▶ _EXERCISE DESCRIPTION_:
Please repeat the entries word for word and keep the images out.

▶ _DATA_:
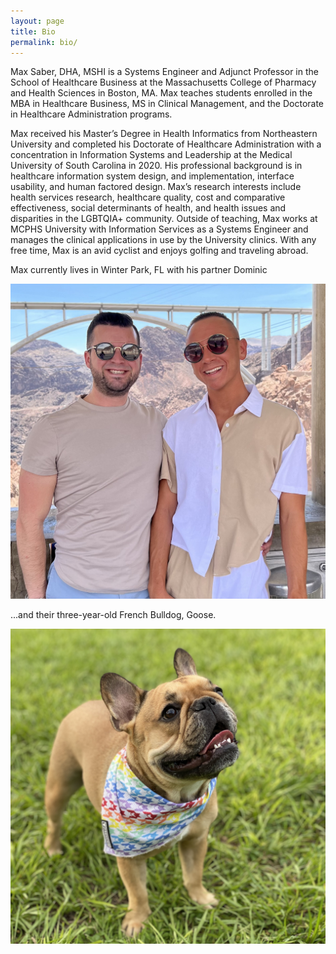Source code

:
 ```yaml
---
layout: page
title: Bio
permalink: bio/
---
```


Max Saber, DHA, MSHI is a Systems Engineer and Adjunct Professor in the School of Healthcare Business at the Massachusetts College of Pharmacy and Health Sciences in Boston, MA. Max teaches students enrolled in the MBA in Healthcare Business, MS in Clinical Management, and the Doctorate in Healthcare Administration programs.

Max received his Master’s Degree in Health Informatics from Northeastern University and completed his Doctorate of Healthcare Administration with a concentration in Information Systems and Leadership at the Medical University of South Carolina in 2020. His professional background is in healthcare information system design, and implementation, interface usability, and human factored design. Max’s research interests include health services research, healthcare quality, cost and comparative effectiveness, social determinants of health, and health issues and disparities in the LGBTQIA+ community. Outside of teaching, Max works at MCPHS University with Information Services as a Systems Engineer and manages the clinical applications in use by the University clinics. With any free time, Max is an avid cyclist and enjoys golfing and traveling abroad.

Max currently lives in Winter Park, FL with his partner Dominic
<div class="intro-center">
 <img id="intro-image" class="intro-right" src="/images/people/max_dom.jpg">
</div>

...and their three-year-old French Bulldog, Goose.

<div class="intro-center">
    <img id="intro-image" class="intro-right" src="/images/people/goose.jpg">
</div>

▶ _SOLUTION TO THE PROBLEM_:
Source code

:
 ```yaml
---
layout: page
title: Bio
permalink: bio/
---
```


Max Saber, DHA, MSHI is a Systems Engineer and Adjunct Professor in the School of Healthcare Business at the Massachusetts College of Pharmacy and Health Sciences in Boston, MA. Max teaches students enrolled in the MBA in Healthcare Business, MS in Clinical Management, and the Doctorate in Healthcare Administration programs.

Max received his Master’s Degree in Health Informatics from Northeastern University and completed his Doctorate of Healthcare Administration with a concentration in Information Systems and Leadership at the Medical University of South Carolina in 2020. His professional background is in healthcare information system design, and implementation, interface usability, and human factored design. Max’s research interests include health services research, healthcare quality, cost and comparative effectiveness, social determinants of health, and health issues and disparities in the LGBTQIA+ community. Outside of teaching, Max works at MCPHS University with Information Services as a Systems Engineer and manages the clinical applications in use by the University clinics. With any free time, Max is an avid cyclist and enjoys golfing and traveling abroad.

Max currently lives in Winter Park, FL with his partner Dominic
<div class="intro-center">
 <img id="intro-image" class="intro-right" src="/images/people/max_dom.jpg">
</div>

...and their three-year-old French Bulldog, Goose.

<div class="intro-center">
    <img id="intro-image" class="intro-right" src="/images/people/goose.jpg">
</div>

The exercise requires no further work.